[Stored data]
____

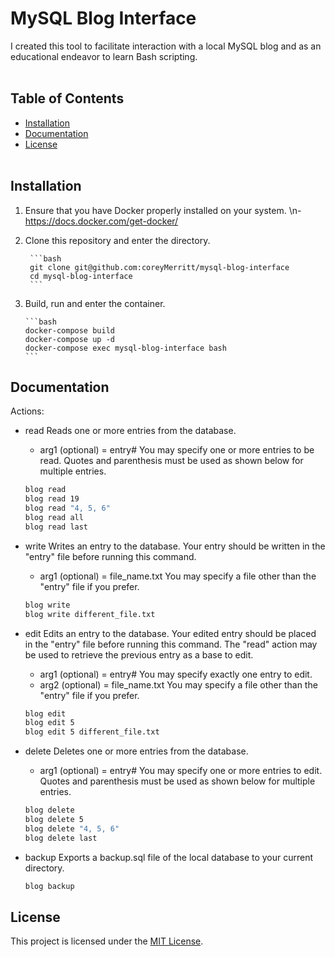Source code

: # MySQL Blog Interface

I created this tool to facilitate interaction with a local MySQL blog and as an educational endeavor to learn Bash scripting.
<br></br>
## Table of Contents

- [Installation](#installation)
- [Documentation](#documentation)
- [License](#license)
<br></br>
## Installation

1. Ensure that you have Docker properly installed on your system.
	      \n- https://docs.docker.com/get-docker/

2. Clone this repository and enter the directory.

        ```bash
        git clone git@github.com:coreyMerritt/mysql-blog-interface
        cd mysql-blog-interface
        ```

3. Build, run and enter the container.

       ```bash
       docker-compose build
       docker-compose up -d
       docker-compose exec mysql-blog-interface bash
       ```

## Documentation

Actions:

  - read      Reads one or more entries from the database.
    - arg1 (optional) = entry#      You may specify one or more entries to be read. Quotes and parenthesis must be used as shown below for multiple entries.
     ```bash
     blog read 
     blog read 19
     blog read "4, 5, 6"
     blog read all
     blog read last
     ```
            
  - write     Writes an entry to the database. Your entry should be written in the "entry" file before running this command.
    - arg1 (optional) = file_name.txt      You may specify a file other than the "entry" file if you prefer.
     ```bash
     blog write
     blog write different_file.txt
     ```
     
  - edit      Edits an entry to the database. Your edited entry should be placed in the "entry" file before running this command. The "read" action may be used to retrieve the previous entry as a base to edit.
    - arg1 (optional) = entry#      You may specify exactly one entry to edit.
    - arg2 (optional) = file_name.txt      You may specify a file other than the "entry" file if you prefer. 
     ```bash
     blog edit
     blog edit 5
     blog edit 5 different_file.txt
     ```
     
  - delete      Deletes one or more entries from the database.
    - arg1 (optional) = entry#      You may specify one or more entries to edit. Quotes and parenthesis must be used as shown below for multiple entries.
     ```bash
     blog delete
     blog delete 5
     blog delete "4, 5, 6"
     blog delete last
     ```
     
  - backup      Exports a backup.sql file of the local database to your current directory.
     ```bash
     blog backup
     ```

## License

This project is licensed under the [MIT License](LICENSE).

____

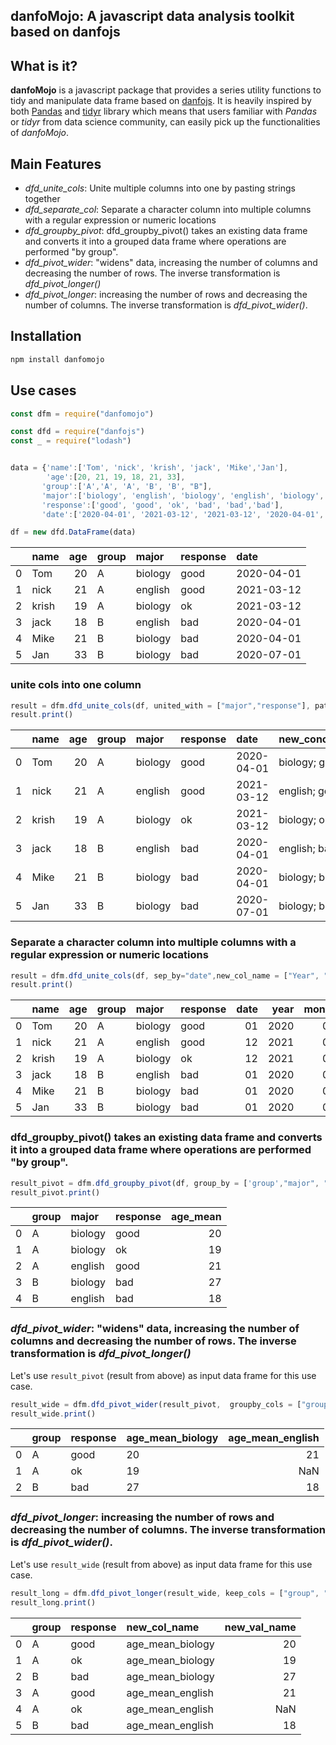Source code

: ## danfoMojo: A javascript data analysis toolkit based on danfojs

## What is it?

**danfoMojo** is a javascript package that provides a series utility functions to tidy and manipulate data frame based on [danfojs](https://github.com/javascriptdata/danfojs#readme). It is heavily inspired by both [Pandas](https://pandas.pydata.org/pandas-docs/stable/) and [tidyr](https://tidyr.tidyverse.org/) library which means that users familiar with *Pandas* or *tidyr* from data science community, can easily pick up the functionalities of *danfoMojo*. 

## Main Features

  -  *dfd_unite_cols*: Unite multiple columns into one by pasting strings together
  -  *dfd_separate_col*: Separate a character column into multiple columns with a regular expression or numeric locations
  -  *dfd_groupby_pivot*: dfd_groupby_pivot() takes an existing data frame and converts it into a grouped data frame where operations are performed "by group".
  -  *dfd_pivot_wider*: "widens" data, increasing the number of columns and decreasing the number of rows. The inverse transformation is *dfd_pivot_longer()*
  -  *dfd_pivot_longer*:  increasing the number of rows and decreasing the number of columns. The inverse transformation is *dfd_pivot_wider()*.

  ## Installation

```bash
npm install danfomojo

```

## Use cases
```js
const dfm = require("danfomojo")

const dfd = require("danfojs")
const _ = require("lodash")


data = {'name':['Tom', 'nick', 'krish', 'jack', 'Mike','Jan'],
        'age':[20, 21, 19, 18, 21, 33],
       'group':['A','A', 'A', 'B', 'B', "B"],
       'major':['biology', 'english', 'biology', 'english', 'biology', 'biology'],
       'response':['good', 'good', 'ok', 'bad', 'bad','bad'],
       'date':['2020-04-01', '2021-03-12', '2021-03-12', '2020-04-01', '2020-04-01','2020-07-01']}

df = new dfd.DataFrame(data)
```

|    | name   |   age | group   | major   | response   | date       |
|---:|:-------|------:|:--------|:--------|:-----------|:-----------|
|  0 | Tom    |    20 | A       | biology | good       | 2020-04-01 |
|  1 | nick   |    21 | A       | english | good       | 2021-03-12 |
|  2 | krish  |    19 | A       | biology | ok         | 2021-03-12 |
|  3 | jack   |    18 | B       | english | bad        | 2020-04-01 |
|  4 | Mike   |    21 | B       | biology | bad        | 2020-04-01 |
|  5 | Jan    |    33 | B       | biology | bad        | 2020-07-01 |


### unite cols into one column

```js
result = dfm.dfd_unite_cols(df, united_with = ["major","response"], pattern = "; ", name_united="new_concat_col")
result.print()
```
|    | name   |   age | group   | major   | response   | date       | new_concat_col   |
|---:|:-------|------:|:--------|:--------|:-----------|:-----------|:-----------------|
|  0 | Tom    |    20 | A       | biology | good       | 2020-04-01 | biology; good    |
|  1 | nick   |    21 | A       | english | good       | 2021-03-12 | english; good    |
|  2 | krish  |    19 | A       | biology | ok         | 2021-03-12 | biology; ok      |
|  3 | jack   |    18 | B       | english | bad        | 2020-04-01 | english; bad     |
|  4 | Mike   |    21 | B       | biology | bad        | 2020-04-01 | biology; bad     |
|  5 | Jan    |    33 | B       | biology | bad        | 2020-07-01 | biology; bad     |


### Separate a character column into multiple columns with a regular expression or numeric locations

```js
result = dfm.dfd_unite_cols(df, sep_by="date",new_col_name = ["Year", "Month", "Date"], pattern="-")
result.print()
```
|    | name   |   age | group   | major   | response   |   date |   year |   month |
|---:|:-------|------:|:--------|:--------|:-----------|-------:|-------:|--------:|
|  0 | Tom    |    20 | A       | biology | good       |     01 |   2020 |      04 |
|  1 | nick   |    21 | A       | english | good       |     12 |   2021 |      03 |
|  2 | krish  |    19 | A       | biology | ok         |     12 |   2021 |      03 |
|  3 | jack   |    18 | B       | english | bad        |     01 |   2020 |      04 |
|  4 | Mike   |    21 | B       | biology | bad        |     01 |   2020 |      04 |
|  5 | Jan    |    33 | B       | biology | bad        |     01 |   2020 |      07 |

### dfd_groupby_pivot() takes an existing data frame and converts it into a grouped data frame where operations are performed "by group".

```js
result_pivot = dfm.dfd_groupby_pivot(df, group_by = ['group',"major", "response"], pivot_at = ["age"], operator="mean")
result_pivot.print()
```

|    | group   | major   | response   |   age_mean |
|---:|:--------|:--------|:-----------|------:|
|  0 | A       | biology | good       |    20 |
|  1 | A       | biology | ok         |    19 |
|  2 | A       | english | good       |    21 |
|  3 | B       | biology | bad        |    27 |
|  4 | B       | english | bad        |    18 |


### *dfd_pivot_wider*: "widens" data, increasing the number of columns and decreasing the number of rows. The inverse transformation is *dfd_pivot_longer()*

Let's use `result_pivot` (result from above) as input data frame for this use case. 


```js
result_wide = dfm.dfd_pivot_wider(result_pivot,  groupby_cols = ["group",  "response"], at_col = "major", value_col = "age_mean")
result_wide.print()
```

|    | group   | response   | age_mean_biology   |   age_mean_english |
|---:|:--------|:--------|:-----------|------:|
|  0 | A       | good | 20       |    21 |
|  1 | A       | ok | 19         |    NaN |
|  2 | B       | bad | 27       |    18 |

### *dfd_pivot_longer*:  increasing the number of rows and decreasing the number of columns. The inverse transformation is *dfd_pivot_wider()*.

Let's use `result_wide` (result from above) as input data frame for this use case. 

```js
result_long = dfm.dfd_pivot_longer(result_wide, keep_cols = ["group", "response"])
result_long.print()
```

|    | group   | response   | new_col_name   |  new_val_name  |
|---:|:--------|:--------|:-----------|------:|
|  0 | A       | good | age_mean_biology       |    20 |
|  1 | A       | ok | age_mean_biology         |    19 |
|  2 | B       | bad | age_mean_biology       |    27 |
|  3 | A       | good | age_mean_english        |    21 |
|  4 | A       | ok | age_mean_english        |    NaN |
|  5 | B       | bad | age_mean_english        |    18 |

____

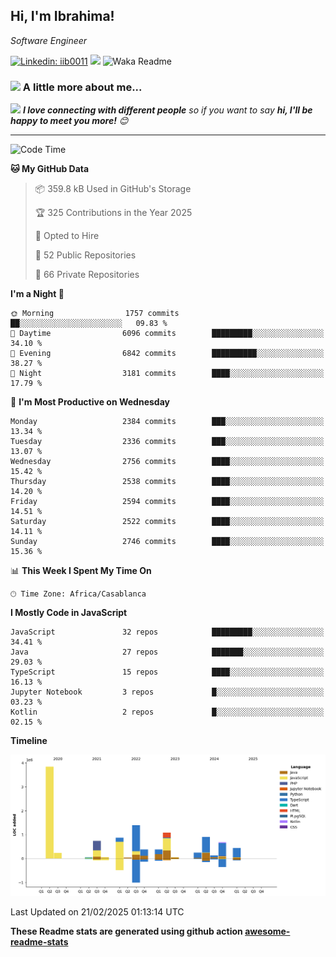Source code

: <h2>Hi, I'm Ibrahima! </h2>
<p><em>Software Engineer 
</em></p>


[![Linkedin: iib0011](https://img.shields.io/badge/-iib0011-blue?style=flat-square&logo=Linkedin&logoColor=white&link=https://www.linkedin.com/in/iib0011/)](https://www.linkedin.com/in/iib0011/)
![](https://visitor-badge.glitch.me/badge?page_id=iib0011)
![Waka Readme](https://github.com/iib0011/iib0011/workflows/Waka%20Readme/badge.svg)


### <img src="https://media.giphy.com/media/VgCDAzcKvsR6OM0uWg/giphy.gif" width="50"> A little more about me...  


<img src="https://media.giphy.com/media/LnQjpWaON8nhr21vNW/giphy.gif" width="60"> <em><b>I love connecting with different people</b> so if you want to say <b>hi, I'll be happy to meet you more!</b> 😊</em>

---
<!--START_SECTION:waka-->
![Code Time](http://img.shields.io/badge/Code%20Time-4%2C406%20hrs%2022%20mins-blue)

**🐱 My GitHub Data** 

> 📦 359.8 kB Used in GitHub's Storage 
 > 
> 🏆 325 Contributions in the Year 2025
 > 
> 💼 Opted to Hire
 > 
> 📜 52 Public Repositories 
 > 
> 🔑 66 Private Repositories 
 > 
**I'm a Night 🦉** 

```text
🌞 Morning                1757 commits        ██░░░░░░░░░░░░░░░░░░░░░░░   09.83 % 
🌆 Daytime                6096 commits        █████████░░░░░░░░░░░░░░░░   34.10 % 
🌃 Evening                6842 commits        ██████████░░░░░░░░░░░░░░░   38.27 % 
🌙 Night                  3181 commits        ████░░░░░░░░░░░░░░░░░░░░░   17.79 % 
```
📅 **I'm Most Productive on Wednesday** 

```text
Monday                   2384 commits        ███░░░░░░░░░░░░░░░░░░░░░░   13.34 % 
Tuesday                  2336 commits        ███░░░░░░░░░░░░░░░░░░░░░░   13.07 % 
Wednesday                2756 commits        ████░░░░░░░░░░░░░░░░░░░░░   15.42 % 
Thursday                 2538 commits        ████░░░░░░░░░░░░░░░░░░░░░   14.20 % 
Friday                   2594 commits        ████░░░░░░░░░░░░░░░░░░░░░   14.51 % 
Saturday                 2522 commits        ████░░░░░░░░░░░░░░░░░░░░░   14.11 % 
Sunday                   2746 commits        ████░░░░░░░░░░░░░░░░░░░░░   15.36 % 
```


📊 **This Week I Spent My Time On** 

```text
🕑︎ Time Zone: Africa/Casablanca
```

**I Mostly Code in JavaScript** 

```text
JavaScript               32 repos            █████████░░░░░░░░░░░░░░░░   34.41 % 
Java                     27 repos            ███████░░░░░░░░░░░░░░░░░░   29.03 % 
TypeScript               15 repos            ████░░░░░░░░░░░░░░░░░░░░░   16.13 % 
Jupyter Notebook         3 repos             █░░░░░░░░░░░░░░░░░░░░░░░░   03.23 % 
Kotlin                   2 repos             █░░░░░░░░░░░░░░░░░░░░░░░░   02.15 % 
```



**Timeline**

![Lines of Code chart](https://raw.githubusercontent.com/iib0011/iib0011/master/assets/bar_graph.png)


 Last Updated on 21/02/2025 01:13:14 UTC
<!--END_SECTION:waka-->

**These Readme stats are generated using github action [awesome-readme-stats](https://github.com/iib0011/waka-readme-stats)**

____

## [Task]
Please determine how many lines in the entries contain the word "giphy" and answer with the number alone.

## [Output for this exercise]
2